**WHAT THE TASK REQUIRES:**
When a line in the data below includes "radius", count it; then give only the total.

**SOURCE DATA:**
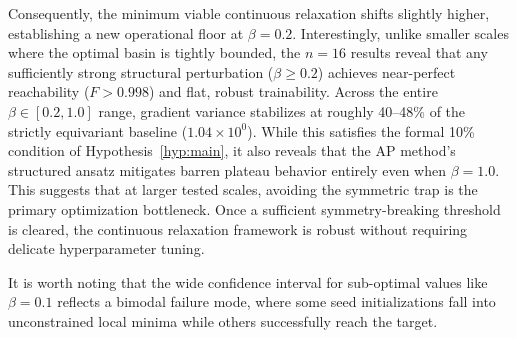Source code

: \documentclass[pdflatex,sn-mathphys-num]{sn-jnl}
\theoremstyle{thmstyleone}
\theoremstyle{thmstyletwo}
\theoremstyle{thmstylethree}
\begin{document}
Consequently, the minimum viable continuous relaxation shifts slightly higher, establishing a new operational floor at $\beta = 0.2$. Interestingly, unlike smaller scales where the optimal basin is tightly bounded, the $n=16$ results reveal that any sufficiently strong structural perturbation ($\beta \ge 0.2$) achieves near-perfect reachability ($F > 0.998$) and flat, robust trainability. Across the entire $\beta \in [0.2, 1.0]$ range, gradient variance stabilizes at roughly 40--48\% of the strictly equivariant baseline ($1.04 \times 10^{0}$). While this satisfies the formal 10\% condition of Hypothesis~\ref{hyp:main}, it also reveals that the AP method's structured ansatz mitigates barren plateau behavior entirely even when $\beta=1.0$. This suggests that at larger tested scales, avoiding the symmetric trap is the primary optimization bottleneck. Once a sufficient symmetry-breaking threshold is cleared, the continuous relaxation framework is robust without requiring delicate hyperparameter tuning.


It is worth noting that the wide confidence interval for sub-optimal values like $\beta=0.1$ reflects a bimodal failure mode, where some seed initializations fall into unconstrained local minima while others successfully reach the target.
\end{document}
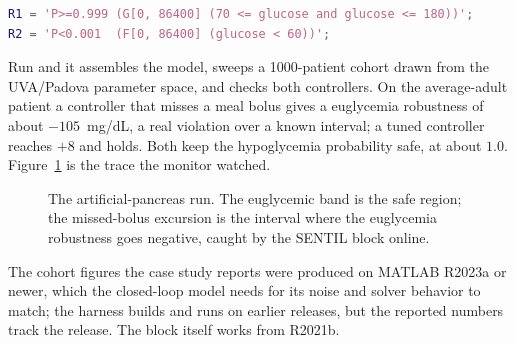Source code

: \begin{lstlisting}[language=Matlab]
R1 = 'P>=0.999 (G[0, 86400] (70 <= glucose and glucose <= 180))';
R2 = 'P<0.001  (F[0, 86400] (glucose < 60))';
\end{lstlisting}

Run  and it assembles the model, sweeps a 1000-patient cohort drawn from the UVA/Padova parameter space, and checks both controllers. On the average-adult patient a controller that misses a meal bolus gives a euglycemia robustness of about $-105$~mg/dL, a real violation over a known interval; a tuned controller reaches $+8$ and holds. Both keep the hypoglycemia probability safe, at about $1.0$. Figure~\ref{fig:glucose} is the trace the monitor watched.

\begin{figure}[h]
\centering
{}
\caption{The artificial-pancreas run. The euglycemic band is the safe region; the missed-bolus excursion is the interval where the euglycemia robustness goes negative, caught by the SENTIL block online.}
\label{fig:glucose}
\end{figure}

\begin{notebox}
The cohort figures the case study reports were produced on MATLAB R2023a or newer, which the closed-loop model needs for its noise and solver behavior to match; the harness builds and runs on earlier releases, but the reported numbers track the release. The block itself works from R2021b.
\end{notebox}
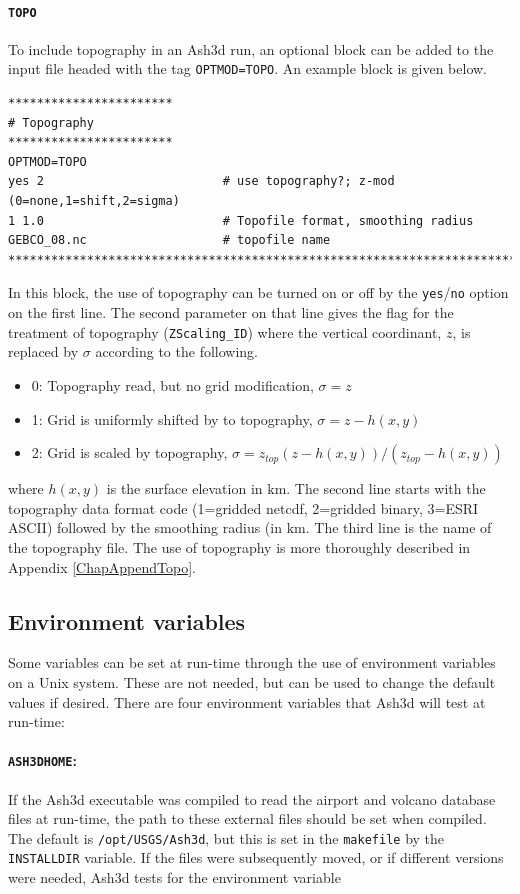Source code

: \paragraph{\texttt{TOPO}}
To include topography in an Ash3d run, an optional block can be added to the
input file headed with the tag \texttt{OPTMOD=TOPO}.
An example block is given below.
\small
\begin{verbatim}
***********************
# Topography
***********************
OPTMOD=TOPO
yes 2                         # use topography?; z-mod (0=none,1=shift,2=sigma)
1 1.0                         # Topofile format, smoothing radius
GEBCO_08.nc                   # topofile name
*******************************************************************************
\end{verbatim}
\normalsize
In this block, the use of topography can be turned on or off by the
\texttt{yes}/\texttt{no} option on the first line. The second parameter on that
line gives the flag for the treatment of topography (\texttt{ZScaling\_ID})
where the vertical coordinant, $z$, is replaced by $\sigma$ according to the following.
\begin{itemize}
 \item 0: Topography read, but no grid modification, $\sigma=z$
 \item 1: Grid is uniformly shifted by to topography, $\sigma=z-h(x,y)$
 \item 2: Grid is scaled by topography, $\sigma=z_{top}(z-h(x,y))/(z_{top}-h(x,y))$
\end{itemize}
where $h(x,y)$ is the surface elevation in $\mathrm{km}$.
The second line starts with the topography data format code
(1=gridded netcdf, 2=gridded binary, 3=ESRI ASCII) followed by the smoothing
radius (in $\mathrm{km}$.
The third line is the name of the topography file. The use of topography is
more thoroughly described in Appendix \ref{ChapAppendTopo}.

\subsection{Environment variables}
Some variables can be set at run-time through the use of environment variables on a Unix
system. These are not needed, but can be used to change the default values if desired.
There are four environment variables that Ash3d will test at run-time:


\paragraph{\texttt{ASH3DHOME}:}
If the Ash3d executable was compiled to read the
airport and volcano database files at
run-time, the path to these external files should be set when compiled. The default is
\texttt{/opt/USGS/Ash3d}, but this is set in the \texttt{makefile} by the \texttt{INSTALLDIR}
variable. If the files were subsequently moved, or if different versions were needed,
Ash3d tests for the environment variable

**WRITTEN RESPONSE:**
2